HNO provides green hydrogen systems engineering design, integration, and products to multiple markets, which include: (i) the zero-emission vehicle and mobile equipment market consisting of hydrogen fuel cell electric passenger vehicles, material handling equipment such as forklifts and airport ground support equipment, as well as the medium and heavy-duty truck market; (ii) the current and emerging hydrogen gas markets encompassing ammonia, fertilizer, steel, mining, electronics, semiconductors, and fuel cell electric vehicles; (iii) and the gasoline and diesel engine emissions and maintenance reduction product and services market.

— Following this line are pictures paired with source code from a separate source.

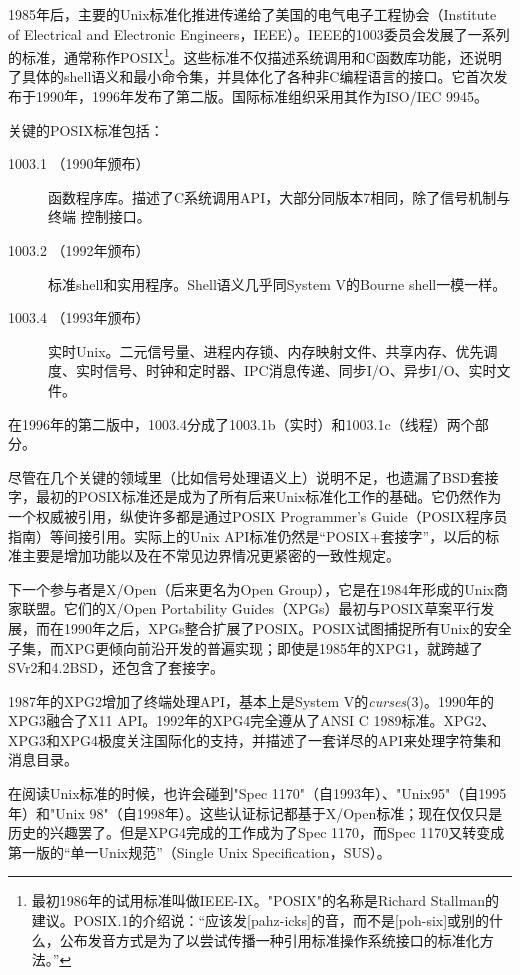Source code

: \documentclass[12pt,oneside]{book}
\begin{document}
\begin{common-format}
1985年后，主要的Unix标准化推进传递给了美国的电气电子工程协会（Institute of Electrical and Electronic Engineers，IEEE）。IEEE的1003委员会发展了一系列的标准，通常称作POSIX\footnote{最初1986年的试用标准叫做IEEE-IX。"POSIX"的名称是Richard Stallman的建议。POSIX.1的介绍说：“应该发[pahz-icks]的音，而不是[poh-six]或别的什么，公布发音方式是为了以尝试传播一种引用标准操作系统接口的标准化方法。”}。这些标准不仅描述系统调用和C函数库功能，还说明了具体的shell语义和最小命令集，并具体化了各种非C编程语言的接口。它首次发布于1990年，1996年发布了第二版。国际标准组织采用其作为ISO/IEC 9945。

关键的POSIX标准包括：
\begin{description}
\item[1003.1 （1990年颁布）] 函数程序库。描述了C系统调用API，大部分同版本7相同，除了信号机制与终端
控制接口。
\item[1003.2 （1992年颁布）] 标准shell和实用程序。Shell语义几乎同System V的Bourne shell一模一样。
\item[1003.4 （1993年颁布）] 实时Unix。二元信号量、进程内存锁、内存映射文件、共享内存、优先调度、实时信号、时钟和定时器、IPC消息传递、同步I/O、异步I/O、实时文件。
\end{description}

在1996年的第二版中，1003.4分成了1003.1b（实时）和1003.1c（线程）两个部分。

尽管在几个关键的领域里（比如信号处理语义上）说明不足，也遗漏了BSD套接字，最初的POSIX标准还是成为了所有后来Unix标准化工作的基础。它仍然作为一个权威被引用，纵使许多都是通过POSIX Programmer's Guide（POSIX程序员指南）\cite{Lewine}等间接引用。实际上的Unix API标准仍然是“POSIX+套接字”，以后的标准主要是增加功能以及在不常见边界情况更紧密的一致性规定。

下一个参与者是X/Open（后来更名为Open Group），它是在1984年形成的Unix商家联盟。它们的X/Open Portability Guides（XPGs）最初与POSIX草案平行发展，而在1990年之后，XPGs整合扩展了POSIX。POSIX试图捕捉所有Unix的安全子集，而XPG更倾向前沿开发的普遍实现；即使是1985年的XPG1，就跨越了SVr2和4.2BSD，还包含了套接字。

1987年的XPG2增加了终端处理API，基本上是System V的\textit{curses}(3)。1990年的XPG3融合了X11 API。1992年的XPG4完全遵从了ANSI C 1989标准。XPG2、XPG3和XPG4极度关注国际化的支持，并描述了一套详尽的API来处理字符集和消息目录。

在阅读Unix标准的时候，也许会碰到"Spec 1170"（自1993年）、"Unix95"（自1995年）和"Unix 98"（自1998年）。这些认证标记都基于X/Open标准；现在仅仅只是历史的兴趣罢了。但是XPG4完成的工作成为了Spec 1170，而Spec 1170又转变成第一版的“单一Unix规范”（Single Unix Specification，SUS）。


\end{common-format}
\end{document}
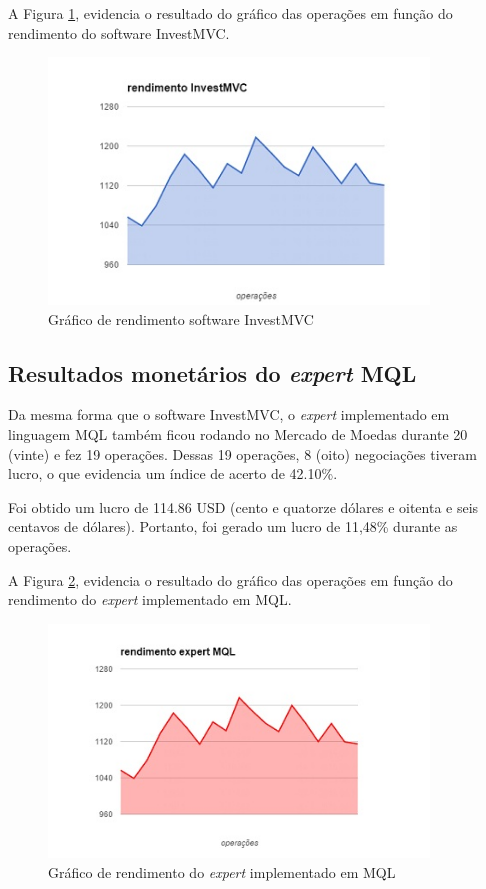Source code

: A Figura \ref{rendimentoInvestMVC}, evidencia o resultado do gráfico das operações em função do rendimento do software InvestMVC.

\begin{figure}[H]
\centering
\includegraphics[width=0.9\textwidth]{figuras/rendimentoInvestMVC}
\caption{Gráfico de rendimento software InvestMVC}
\label{rendimentoInvestMVC}
\end{figure}

\subsection{Resultados monetários do \textit{expert} MQL}
Da mesma forma que o software InvestMVC, o \textit{expert} implementado em linguagem MQL também ficou rodando no Mercado de Moedas durante 20 (vinte) e fez 19 operações. Dessas 19 operações, 8 (oito) negociações tiveram lucro, o que evidencia um índice de acerto de 42.10\%.

Foi obtido um lucro de 114.86 USD (cento e quatorze dólares e oitenta e seis centavos de dólares). Portanto, foi gerado um lucro de 11,48\% durante as operações. 

A Figura \ref{rendimentoInvestMQL}, evidencia o resultado do gráfico das operações em função do rendimento do \textit{expert} implementado em MQL.

\begin{figure}[H]
\centering
\includegraphics[width=0.9\textwidth]{figuras/rendimentoMQL}
\caption{Gráfico de rendimento do \textit{expert} implementado em MQL}
\label{rendimentoInvestMQL}
\end{figure}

HNO is at the forefront of developing innovative integrated products that cater to various uses of green hydrogen, both current and future. These include:
| · | Hydrogen refueling and generation systems for Fuel Cell Electric vehicles, such as forklifts, drones, cars, and trucks, as well as for zero-emission heating and cooking applications. | |
| · | Small to mid-scale green hydrogen production facilities with a capacity of 100kg/day to 5,000kg/day. These facilities can help decarbonize industrial processes and increase the use of hydrogen and hydrogen-based fuels for transportation and material handling. | |
| · | Hydrogen technologies that decrease emissions and maintenance for existing gasoline and diesel internal combustion engines. This can aid companies in decarbonizing their operations in the short term. |
Results of Operations
For the three months ended April 30, 2026 and 2025
Revenue
For the three months ended April 30, 2026 and 2025, the Company recognized revenue of $33,821 and $43,708, respectively. Revenue in the current period was generated from the facilitation of the delivery of hydrogen equipment and related integration support. The Company concluded that it acted as an agent with respect to the equipment component of the arrangement, as it did not take control of the goods and the third-party supplier shipped directly to the customer. As a result, revenue was recognized on a net basis, limited to the Company’s retained margin.
Cost of Goods Sold
Cost of Goods Sold consists of direct expenses related to hydrogen engineering services and combustion solution projects, including materials, subcontracted labor, and other project-specific implementation costs. For the three months ended April 30, 2026 and 2025, total cost of sales was $0 and $0, respectively. The Company acted as an agent in facilitating delivery of certain hydrogen refueling equipment during the 2026 period and did not generate separate cost of goods sold.
Gross Profit
For the three months ended April 30, 2026 and 2025, gross profit was $33,821 and $43,708, respectively. These amounts reflect revenue generated from the facilitation of the delivery of hydrogen equipment and integration support services. As the Company was acting as an agent with respect to the equipment delivered by a third-party vendor, no cost of goods sold was recognized, and gross profit equaled the margin retained.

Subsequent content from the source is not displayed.